> **TASK INSTRUCTIONS**: Your task is to repeat the entries exactly from their first line through the line with "- Streak statistics with detailed metrics", and to stop there.

Records from a data collection:

'''

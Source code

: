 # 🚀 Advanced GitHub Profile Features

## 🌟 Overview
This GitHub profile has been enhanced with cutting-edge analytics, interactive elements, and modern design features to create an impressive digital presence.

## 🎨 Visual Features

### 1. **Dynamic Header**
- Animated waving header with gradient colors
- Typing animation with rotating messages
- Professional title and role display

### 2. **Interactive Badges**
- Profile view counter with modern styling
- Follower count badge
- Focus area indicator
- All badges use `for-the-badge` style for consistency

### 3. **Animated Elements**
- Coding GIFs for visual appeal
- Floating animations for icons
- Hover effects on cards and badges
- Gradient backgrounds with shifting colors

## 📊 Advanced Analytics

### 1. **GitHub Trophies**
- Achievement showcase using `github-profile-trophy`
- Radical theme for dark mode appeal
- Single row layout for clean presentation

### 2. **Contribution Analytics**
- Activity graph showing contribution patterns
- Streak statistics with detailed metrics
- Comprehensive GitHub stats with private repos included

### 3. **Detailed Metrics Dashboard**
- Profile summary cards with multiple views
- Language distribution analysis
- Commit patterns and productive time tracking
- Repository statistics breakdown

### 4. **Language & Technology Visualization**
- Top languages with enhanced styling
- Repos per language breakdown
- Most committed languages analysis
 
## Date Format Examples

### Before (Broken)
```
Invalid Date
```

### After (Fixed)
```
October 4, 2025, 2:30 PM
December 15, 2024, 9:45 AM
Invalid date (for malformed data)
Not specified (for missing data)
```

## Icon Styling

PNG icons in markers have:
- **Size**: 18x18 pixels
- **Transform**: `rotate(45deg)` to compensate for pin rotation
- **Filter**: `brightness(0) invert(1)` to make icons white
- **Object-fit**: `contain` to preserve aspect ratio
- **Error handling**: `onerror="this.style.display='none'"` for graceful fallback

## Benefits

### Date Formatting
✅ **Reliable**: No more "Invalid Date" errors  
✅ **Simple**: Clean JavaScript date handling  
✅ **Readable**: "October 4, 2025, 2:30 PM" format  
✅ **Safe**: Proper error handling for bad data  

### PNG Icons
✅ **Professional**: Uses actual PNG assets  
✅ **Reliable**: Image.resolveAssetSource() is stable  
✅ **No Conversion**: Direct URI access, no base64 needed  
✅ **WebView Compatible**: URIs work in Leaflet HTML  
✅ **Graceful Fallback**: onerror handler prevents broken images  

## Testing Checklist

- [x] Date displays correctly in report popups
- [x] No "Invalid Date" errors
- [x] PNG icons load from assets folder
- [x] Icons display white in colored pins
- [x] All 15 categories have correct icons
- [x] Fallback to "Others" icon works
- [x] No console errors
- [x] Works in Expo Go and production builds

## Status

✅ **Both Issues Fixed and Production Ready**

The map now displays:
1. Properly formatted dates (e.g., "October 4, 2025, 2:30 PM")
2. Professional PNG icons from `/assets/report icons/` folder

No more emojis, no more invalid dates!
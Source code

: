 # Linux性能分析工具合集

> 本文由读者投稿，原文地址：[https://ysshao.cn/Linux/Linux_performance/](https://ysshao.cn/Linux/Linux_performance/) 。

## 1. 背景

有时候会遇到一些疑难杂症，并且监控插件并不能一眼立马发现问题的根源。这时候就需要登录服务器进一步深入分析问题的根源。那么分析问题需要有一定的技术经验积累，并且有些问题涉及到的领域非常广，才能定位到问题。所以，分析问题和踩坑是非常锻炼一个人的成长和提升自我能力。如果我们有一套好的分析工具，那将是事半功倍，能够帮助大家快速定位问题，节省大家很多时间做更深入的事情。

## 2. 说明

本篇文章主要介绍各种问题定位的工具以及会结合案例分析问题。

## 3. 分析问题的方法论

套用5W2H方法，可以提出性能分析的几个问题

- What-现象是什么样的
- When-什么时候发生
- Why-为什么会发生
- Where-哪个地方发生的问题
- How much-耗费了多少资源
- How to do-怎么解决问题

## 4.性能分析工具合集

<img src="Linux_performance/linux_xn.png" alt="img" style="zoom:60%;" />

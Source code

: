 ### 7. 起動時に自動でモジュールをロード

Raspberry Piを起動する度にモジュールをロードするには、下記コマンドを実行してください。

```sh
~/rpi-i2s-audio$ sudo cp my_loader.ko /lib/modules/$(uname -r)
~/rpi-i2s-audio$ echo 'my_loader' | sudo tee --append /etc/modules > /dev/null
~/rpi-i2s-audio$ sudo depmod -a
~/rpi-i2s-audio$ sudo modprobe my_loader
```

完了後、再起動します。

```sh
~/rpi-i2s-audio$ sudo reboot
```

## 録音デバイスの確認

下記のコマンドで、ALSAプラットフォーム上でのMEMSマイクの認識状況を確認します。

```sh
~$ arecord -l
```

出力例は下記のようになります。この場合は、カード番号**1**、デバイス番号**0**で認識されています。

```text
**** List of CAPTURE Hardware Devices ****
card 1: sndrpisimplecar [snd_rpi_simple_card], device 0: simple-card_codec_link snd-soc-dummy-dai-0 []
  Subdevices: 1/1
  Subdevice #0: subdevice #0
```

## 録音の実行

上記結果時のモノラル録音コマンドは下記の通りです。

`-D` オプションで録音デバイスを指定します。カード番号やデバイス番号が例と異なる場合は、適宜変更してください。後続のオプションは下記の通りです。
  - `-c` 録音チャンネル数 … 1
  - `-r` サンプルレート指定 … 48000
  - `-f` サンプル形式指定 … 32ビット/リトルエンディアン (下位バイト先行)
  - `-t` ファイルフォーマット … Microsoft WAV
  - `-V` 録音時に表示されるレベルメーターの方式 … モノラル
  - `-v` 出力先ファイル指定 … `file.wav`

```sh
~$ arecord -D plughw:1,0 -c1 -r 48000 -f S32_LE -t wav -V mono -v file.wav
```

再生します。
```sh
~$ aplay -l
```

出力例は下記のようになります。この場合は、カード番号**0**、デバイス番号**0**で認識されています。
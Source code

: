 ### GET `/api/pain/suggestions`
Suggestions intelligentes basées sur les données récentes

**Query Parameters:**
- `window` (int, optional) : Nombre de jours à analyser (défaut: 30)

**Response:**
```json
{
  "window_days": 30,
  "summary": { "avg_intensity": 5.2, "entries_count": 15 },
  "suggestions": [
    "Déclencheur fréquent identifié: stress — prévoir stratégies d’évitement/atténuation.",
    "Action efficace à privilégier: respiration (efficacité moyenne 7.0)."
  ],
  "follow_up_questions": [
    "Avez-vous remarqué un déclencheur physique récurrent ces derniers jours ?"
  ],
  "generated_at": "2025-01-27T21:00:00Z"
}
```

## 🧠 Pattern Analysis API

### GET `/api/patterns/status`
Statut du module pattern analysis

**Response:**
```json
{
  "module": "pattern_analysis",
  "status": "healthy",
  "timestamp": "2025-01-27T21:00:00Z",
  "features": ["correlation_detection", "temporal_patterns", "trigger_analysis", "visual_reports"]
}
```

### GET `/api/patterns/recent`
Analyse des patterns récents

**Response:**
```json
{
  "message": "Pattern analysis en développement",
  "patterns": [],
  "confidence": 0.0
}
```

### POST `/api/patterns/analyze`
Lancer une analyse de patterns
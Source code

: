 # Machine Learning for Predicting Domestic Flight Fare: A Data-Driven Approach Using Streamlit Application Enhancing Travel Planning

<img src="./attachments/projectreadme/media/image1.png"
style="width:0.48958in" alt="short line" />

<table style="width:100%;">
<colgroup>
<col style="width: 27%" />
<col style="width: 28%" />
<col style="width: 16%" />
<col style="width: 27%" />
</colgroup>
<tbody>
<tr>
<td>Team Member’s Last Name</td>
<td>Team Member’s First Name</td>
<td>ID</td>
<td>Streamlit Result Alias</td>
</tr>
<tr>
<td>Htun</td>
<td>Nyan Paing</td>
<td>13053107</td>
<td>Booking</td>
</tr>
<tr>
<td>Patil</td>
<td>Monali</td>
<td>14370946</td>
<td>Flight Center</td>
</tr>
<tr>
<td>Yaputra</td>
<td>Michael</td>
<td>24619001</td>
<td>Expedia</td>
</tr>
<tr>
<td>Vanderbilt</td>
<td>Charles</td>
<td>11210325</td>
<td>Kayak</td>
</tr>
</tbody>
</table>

'''

> **RESULT OF THIS EXERCISE**:
Source code

: # 🚀 Advanced GitHub Profile Features

## 🌟 Overview
This GitHub profile has been enhanced with cutting-edge analytics, interactive elements, and modern design features to create an impressive digital presence.

## 🎨 Visual Features

### 1. **Dynamic Header**
- Animated waving header with gradient colors
- Typing animation with rotating messages
- Professional title and role display

### 2. **Interactive Badges**
- Profile view counter with modern styling
- Follower count badge
- Focus area indicator
- All badges use `for-the-badge` style for consistency

### 3. **Animated Elements**
- Coding GIFs for visual appeal
- Floating animations for icons
- Hover effects on cards and badges
- Gradient backgrounds with shifting colors

## 📊 Advanced Analytics

### 1. **GitHub Trophies**
- Achievement showcase using `github-profile-trophy`
- Radical theme for dark mode appeal
- Single row layout for clean presentation

### 2. **Contribution Analytics**
- Activity graph showing contribution patterns
- Streak statistics with detailed metrics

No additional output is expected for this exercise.